## [EXERCISE OBJECTIVE]
In the material below, the required lines run from the one containing "二，这本书非常强调商业模式。" through the one containing "三，这本书本身也有几个章节专". Copy those lines exactly, ends included, and nothing else.

## [SOURCE MATERIAL]
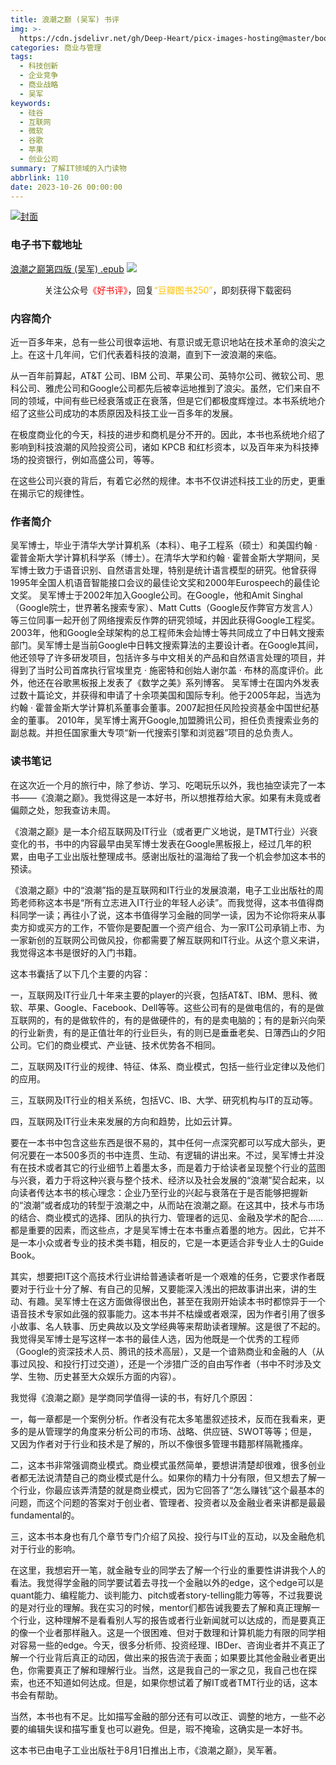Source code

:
 ```yaml
---
title: 浪潮之巅 (吴军) 书评
img: >-
  https://cdn.jsdelivr.net/gh/Deep-Heart/picx-images-hosting@master/boomments/浪潮之巅第四版.3hzkb4kki200.webp
categories: 商业与管理
tags:
  - 科技创新
  - 企业竞争
  - 商业战略
  - 吴军
keywords:
  - 硅谷
  - 互联网
  - 微软
  - 谷歌
  - 苹果
  - 创业公司
summary: 了解IT领域的入门读物
abbrlink: 110
date: 2023-10-26 00:00:00
---
```


[![封面](https://cdn.jsdelivr.net/gh/Deep-Heart/picx-images-hosting@master/boomments/浪潮之巅第四版.3hzkb4kki200.webp)]()
### 电子书下载地址
[浪潮之巅第四版 (吴军) .epub](https://url57.ctfile.com/f/23765157-960584823-92d0db)
![](https://cdn.jsdelivr.net/gh/Deep-Heart/picx-images-hosting@master/WeChat/wechat_mp_large.6xheshb4rok0.webp)
<center>关注公众号<font color="#ff0000">《好书评》</font>，回复<font color="#ffc000">“豆瓣图书250”</font>，即刻获得下载密码</center>

### 内容简介
近一百多年来，总有一些公司很幸运地、有意识或无意识地站在技术革命的浪尖之上。在这十几年间，它们代表着科技的浪潮，直到下一波浪潮的来临。

从一百年前算起，AT&T 公司、IBM 公司、苹果公司、英特尔公司、微软公司、思科公司、雅虎公司和Google公司都先后被幸运地推到了浪尖。虽然，它们来自不同的领域，中间有些已经衰落或正在衰落，但是它们都极度辉煌过。本书系统地介绍了这些公司成功的本质原因及科技工业一百多年的发展。

在极度商业化的今天，科技的进步和商机是分不开的。因此，本书也系统地介绍了影响到科技浪潮的风险投资公司，诸如 KPCB 和红杉资本，以及百年来为科技捧场的投资银行，例如高盛公司，等等。

在这些公司兴衰的背后，有着它必然的规律。本书不仅讲述科技工业的历史，更重在揭示它的规律性。

### 作者简介
吴军博士，毕业于清华大学计算机系（本科）、电子工程系（硕士）和美国约翰 · 霍普金斯大学计算机科学系（博士）。在清华大学和约翰 · 霍普金斯大学期间，吴军博士致力于语音识别、自然语言处理，特别是统计语言模型的研究。他曾获得1995年全国人机语音智能接口会议的最佳论文奖和2000年Eurospeech的最佳论文奖。    吴军博士于2002年加入Google公司。在Google，他和Amit Singhal（Google院士，世界著名搜索专家）、Matt Cutts（Google反作弊官方发言人）等三位同事一起开创了网络搜索反作弊的研究领域，并因此获得Google工程奖。2003年，他和Google全球架构的总工程师朱会灿博士等共同成立了中日韩文搜索部门。吴军博士是当前Google中日韩文搜索算法的主要设计者。在Google其间，他还领导了许多研发项目，包括许多与中文相关的产品和自然语言处理的项目，并得到了当时公司首席执行官埃里克 · 施密特和创始人谢尔盖 · 布林的高度评价。此外，他还在谷歌黑板报上发表了《数学之美》系列博客。    吴军博士在国内外发表过数十篇论文，并获得和申请了十余项美国和国际专利。他于2005年起，当选为约翰 · 霍普金斯大学计算机系董事会董事。2007起担任风险投资基金中国世纪基金的董事。    2010年，吴军博士离开Google,加盟腾讯公司，担任负责搜索业务的副总裁。并担任国家重大专项“新一代搜索引擎和浏览器”项目的总负责人。

### 读书笔记
在这次近一个月的旅行中，除了参访、学习、吃喝玩乐以外，我也抽空读完了一本书——《浪潮之巅》。我觉得这是一本好书，所以想推荐给大家。如果有未竟或者偏颇之处，恕我查访未周。

《浪潮之巅》是一本介绍互联网及IT行业（或者更广义地说，是TMT行业）兴衰变化的书，书中的内容最早由吴军博士发表在Google黑板报上，经过几年的积累，由电子工业出版社整理成书。感谢出版社的温海给了我一个机会参加这本书的预读。

《浪潮之巅》中的“浪潮”指的是互联网和IT行业的发展浪潮，电子工业出版社的周筠老师称这本书是“所有立志进入IT行业的年轻人必读”。而我觉得，这本书值得商科同学一读；再往小了说，这本书值得学习金融的同学一读，因为不论你将来从事卖方抑或买方的工作，不管你是要配置一个资产组合、为一家IT公司承销上市、为一家新创的互联网公司做风投，你都需要了解互联网和IT行业。从这个意义来讲，我觉得这本书是很好的入门书籍。

这本书囊括了以下几个主要的内容：

一，互联网及IT行业几十年来主要的player的兴衰，包括AT&T、IBM、思科、微软、苹果、Google、Facebook、Dell等等。这些公司有的是做电信的，有的是做互联网的，有的是做软件的，有的是做硬件的，有的是卖电脑的；有的是新兴向荣的行业新贵，有的是正值壮年的行业巨头，有的则已是垂垂老矣、日薄西山的夕阳公司。它们的商业模式、产业链、技术优势各不相同。

二，互联网及IT行业的规律、特征、体系、商业模式，包括一些行业定律以及他们的应用。

三，互联网及IT行业的相关系统，包括VC、IB、大学、研究机构与IT的互动等。

四，互联网及IT行业未来发展的方向和趋势，比如云计算。

要在一本书中包含这些东西是很不易的，其中任何一点深究都可以写成大部头，更何况要在一本500多页的书中连贯、生动、有逻辑的讲出来。不过，吴军博士并没有在技术或者其它的行业细节上着墨太多，而是着力于给读者呈现整个行业的蓝图与兴衰，着力于将这种兴衰与整个技术、经济以及社会发展的“浪潮”契合起来，以向读者传达本书的核心理念：企业乃至行业的兴起与衰落在于是否能够把握新的“浪潮”或者成功的转型于浪潮之中，从而站在浪潮之巅。在这其中，技术与市场的结合、商业模式的选择、团队的执行力、管理者的远见、金融及学术的配合……都是重要的因素，而这些点，才是吴军博士在本书重点着墨的地方。因此，它并不是一本小众或者专业的技术类书籍，相反的，它是一本更适合非专业人士的Guide Book。

其实，想要把IT这个高技术行业讲给普通读者听是一个艰难的任务，它要求作者既要对于行业十分了解、有自己的见解，又要能深入浅出的把故事讲出来，讲的生动、有趣。吴军博士在这方面做得很出色，甚至在我刚开始读本书时都惊异于一个语音技术专家如此强的叙事能力。这本书并不枯燥或者艰深，因为作者引用了很多小故事、名人轶事、历史典故以及文学经典等来帮助读者理解。这是很了不起的。我觉得吴军博士是写这样一本书的最佳人选，因为他既是一个优秀的工程师（Google的资深技术人员、腾讯的技术高层），又是一个谙熟商业和金融的人（从事过风投、和投行打过交道），还是一个涉猎广泛的自由写作者（书中不时涉及文学、生物、历史甚至大众娱乐方面的内容）。

我觉得《浪潮之巅》是学商同学值得一读的书，有好几个原因：

一，每一章都是一个案例分析。作者没有花太多笔墨叙述技术，反而在我看来，更多的是从管理学的角度来分析公司的市场、战略、供应链、SWOT等等；但是，又因为作者对于行业和技术是了解的，所以不像很多管理书籍那样隔靴搔痒。

二，这本书非常强调商业模式。商业模式虽然简单，要想讲清楚却很难，很多创业者都无法说清楚自己的商业模式是什么。如果你的精力十分有限，但又想去了解一个行业，你最应该弄清楚的就是商业模式，因为它回答了“怎么赚钱”这个最基本的问题，而这个问题的答案对于创业者、管理者、投资者以及金融业者来讲都是最最fundamental的。

三，这本书本身也有几个章节专门介绍了风投、投行与IT业的互动，以及金融危机对于行业的影响。

在这里，我想宕开一笔，就金融专业的同学去了解一个行业的重要性讲讲我个人的看法。我觉得学金融的同学要试着去寻找一个金融以外的edge，这个edge可以是quant能力、编程能力、谈判能力、pitch或者story-telling能力等等，不过我要说的是对行业的理解。我在实习的时候，mentor们都告诫我要去了解和真正理解一个行业，这种理解不是看看别人写的报告或者行业新闻就可以达成的，而是要真正的像一个业者那样融入。这是一个很困难、但对于数理和计算机能力有限的同学相对容易一些的edge。今天，很多分析师、投资经理、IBDer、咨询业者并不真正了解一个行业背后真正的动因，做出来的报告流于表面；如果要比其他金融业者更出色，你需要真正了解和理解行业。当然，这是我自己的一家之见，我自己也在探索，也还不知道如何达成。但是，如果你想试着了解IT或者TMT行业的话，这本书会有帮助。

当然，本书也有不足。比如描写金融的部分还有可以改正、调整的地方，一些不必要的编辑失误和描写重复也可以避免。但是，瑕不掩瑜，这确实是一本好书。

这本书已由电子工业出版社于8月1日推出上市，《浪潮之巅》，吴军著。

## [WRITTEN RESPONSE]
二，这本书非常强调商业模式。商业模式虽然简单，要想讲清楚却很难，很多创业者都无法说清楚自己的商业模式是什么。如果你的精力十分有限，但又想去了解一个行业，你最应该弄清楚的就是商业模式，因为它回答了“怎么赚钱”这个最基本的问题，而这个问题的答案对于创业者、管理者、投资者以及金融业者来讲都是最最fundamental的。

三，这本书本身也有几个章节专门介绍了风投、投行与IT业的互动，以及金融危机对于行业的影响。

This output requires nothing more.